Assigned task:
Of the entries below, return exactly those lines that fall between the one containing "하지만 지식의 습득과 집단 지성의 피드백 과정을 통해 발전해 나갈 수 있습니다." and the one containing "추가적으로 **Receptaculum**은 *refuge*(피난), *retreat*(후퇴, 퇴각)이라는", the two end lines included.

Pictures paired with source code
------------------------------------------------------------------------

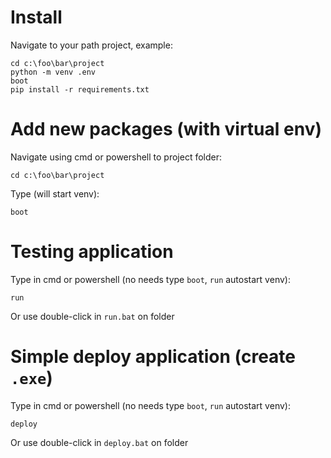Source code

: # Install

Navigate to your path project, example:

```
cd c:\foo\bar\project
python -m venv .env
boot
pip install -r requirements.txt
```

# Add new packages (with virtual env)

Navigate using cmd or powershell to project folder:

```
cd c:\foo\bar\project
```

Type (will start venv):

```
boot
```

# Testing application

Type in cmd or powershell (no needs type `boot`, `run` autostart venv):

```
run
```

Or use double-click in `run.bat` on folder

# Simple deploy application (create `.exe`)

Type in cmd or powershell (no needs type `boot`, `run` autostart venv):

```
deploy
```

Or use double-click in `deploy.bat` on folder
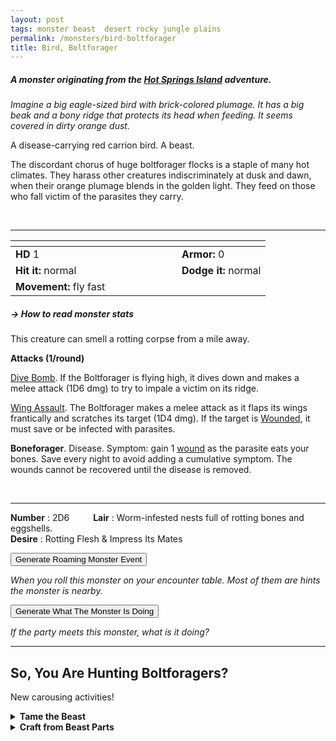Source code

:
 ```yaml
---
layout: post
tags: monster beast  desert rocky jungle plains
permalink: /monsters/bird-boltforager
title: Bird, Boltforager
---
```


##### A monster originating from the [Hot Springs Island](https://shop.swordfishislands.com/the-dark-of-hot-springs-island/) adventure.

_Imagine a big eagle-sized bird with brick-colored plumage. It has a big beak and a bony ridge that protects its head when feeding. It seems covered in dirty orange dust._

A disease-carrying red carrion bird. A beast.

The discordant chorus of huge boltforager flocks is a staple of many hot climates. They harass other creatures indiscriminately at dusk and dawn, when their orange plumage blends in the golden light. They feed on those who fall victim of the parasites they carry. 

<br>

---

|  <span style="display: inline-block; width:250px"></span>  |  |
| -------- | --------|
| **HD** 1 | **Armor:** 0  |
| **Hit it:** normal | **Dodge it:** normal |
| **Movement:** fly fast      | 

##### <span class="tooltip" data-tooltip="Armor = damage reduction · · · Easy/Normal/Hard = roll above 10/15/20 to beat">→ How to read monster stats</span>

This creature can smell a rotting corpse from a mile away.

**Attacks (1/round)**

<ins>Dive Bomb</ins>. If the Boltforager is flying high, it dives down and makes a melee attack (1D6 dmg) to try to impale a victim on its ridge.

<ins>Wing Assault</ins>. The Boltforager makes a melee attack as it flaps its wings frantically and scratches its target (1D4 dmg). If the target is [Wounded](/2020/11/09/base-rules/), it must save or be infected with parasites.

<span class="alchemy">**Boneforager**. Disease. Symptom: gain 1 [wound](/2020/11/09/base-rules/) as the parasite eats your bones. Save every night to avoid adding a cumulative symptom. The wounds cannot be recovered until the disease is removed.</span>

<br>

---

**Number** : 2D6 <span style="display: inline-block; width:30px"></span>
**Lair** : Worm-infested nests full of rotting bones and eggshells. <span style="display: inline-block; width:30px"></span> <br>
**Desire** : Rotting Flesh & Impress Its Mates

<button id="generate-btn">Generate Roaming Monster Event</button>
<p id="RoamResult" style="font-style: italic;">When you roll this monster on your encounter table. Most of them are hints the monster is nearby.</p>

<button onclick="generateMood()">Generate What The Monster Is Doing</button>
<p id="MoodResult" style="font-style: italic;">If the party meets this monster, what is it doing?</p>
<script src="/scripts/generateMood.js"></script>

---

## So, You Are Hunting Boltforagers?

New carousing activities!

<details markdown="1">
<summary style="font-weight: bold;">Tame the Beast</summary>
If you have captured this beast, you can spend the equivalent of 1 bags of gold in food between two adventures to tame it. It is now one of your <span class="tooltip" data-tooltip="You can bring a follower in your adventures if you dedicate a Psyche slot to it."><i>followers</i></span>. Each extra bag of gold spent training the beast teaches it a one-word order. Otherwise, it only acts to eat or in self-defence. 
</details>

<details markdown="1">
<summary style="font-weight: bold;">Craft from Beast Parts</summary>
The boltforager's beak and bony ridge make a solid, easy to carve material. The dust covering it is full of worm eggs and can be of interest to those interested in biological warfare. Its meat is edible, but must be thoroughly cleansed of the parasites.

If you have access to an artisan and a workshop, you can spend loot between two adventures to create something with parts of the beast. The object you craft can be anything mostly made of the provided materials. If you use mundane tools, the result will be mundane; if you spent at least a bag of gold on it, the object will be special; and if you spend the equivalent of a treasure for the tools, it will be magical. Discuss what you want with the referee.
</details>

<script src="https://code.jquery.com/jquery-3.6.0.min.js"></script>
  <script>
  // ENCOUNTER GENERATOR SCRIPT
    $(document).ready(function() {
      $("#generate-btn").click(function() {
        // define the specific value to search for in column 0
        var searchValue = "0008"; // change this to the actual value you need

        // retrieve the CSV file
        $.get("/CSV/Monster - Index.csv", function(data) {
          // split the CSV data by rows and remove the header row
          var rows = data.split("\n").slice(1);

          // filter the rows by the specific value in column 0
          var matchingRows = rows.filter(function(row) {
            var columns = row.split(",");
            return columns[0] === searchValue;
          });

          // randomly select a row from the matching rows
          var selectedRow = matchingRows[Math.floor(Math.random() * matchingRows.length)];

          // select a random cell from columns 3 to 8
          var selectedCell = selectedRow.split(",")[Math.floor(Math.random() * 6) + 3];

          // display the selected text
          $("#RoamResult").text(selectedCell);
        });
      });
    });
  </script>
  
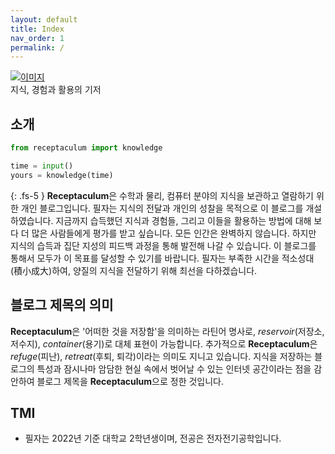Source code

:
 ```yaml
---
layout: default
title: Index
nav_order: 1
permalink: /
---
```

[![이미지](favicon.ico)](https://receptaculum.github.io)\
지식, 경험과 활용의 기저
## 소개

```python
from receptaculum import knowledge

time = input()
yours = knowledge(time)
```
{: .fs-5 }
**Receptaculum**은 수학과 물리, 컴퓨터 분야의 지식을 보관하고 열람하기 위한 개인 블로그입니다.
필자는 지식의 전달과 개인의 성찰을 목적으로 이 블로그를 개설하였습니다.
지금까지 습득했던 지식과 경험들, 그리고 이들을 활용하는 방법에 대해 보다 더 많은 사람들에게 평가를 받고 싶습니다.
모든 인간은 완벽하지 않습니다.
하지만 지식의 습득과 집단 지성의 피드백 과정을 통해 발전해 나갈 수 있습니다.
이 블로그를 통해서 모두가 이 목표를 달성할 수 있기를 바랍니다.
필자는 부족한 시간을 적소성대(積小成大)하여, 양질의 지식을 전달하기 위해 최선을 다하겠습니다.

## 블로그 제목의 의미
**Receptaculum**은 '어떠한 것을 저장함'을 의미하는 라틴어 명사로, *reservoir*(저장소, 저수지), *container*(용기)로 대체 표현이 가능합니다.
추가적으로 **Receptaculum**은 *refuge*(피난), *retreat*(후퇴, 퇴각)이라는 의미도 지니고 있습니다.
지식을 저장하는 블로그의 특성과 잠시나마 암담한 현실 속에서 벗어날 수 있는 인터넷 공간이라는 점을 감안하여 블로그 제목을 **Receptaculum**으로 정한 것입니다.

## TMI
* 필자는 2022년 기준 대학교 2학년생이며, 전공은 전자전기공학입니다.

------------------------------------------------------------------------

Response area:
하지만 지식의 습득과 집단 지성의 피드백 과정을 통해 발전해 나갈 수 있습니다.
이 블로그를 통해서 모두가 이 목표를 달성할 수 있기를 바랍니다.
필자는 부족한 시간을 적소성대(積小成大)하여, 양질의 지식을 전달하기 위해 최선을 다하겠습니다.

## 블로그 제목의 의미
**Receptaculum**은 '어떠한 것을 저장함'을 의미하는 라틴어 명사로, *reservoir*(저장소, 저수지), *container*(용기)로 대체 표현이 가능합니다.
추가적으로 **Receptaculum**은 *refuge*(피난), *retreat*(후퇴, 퇴각)이라는 의미도 지니고 있습니다.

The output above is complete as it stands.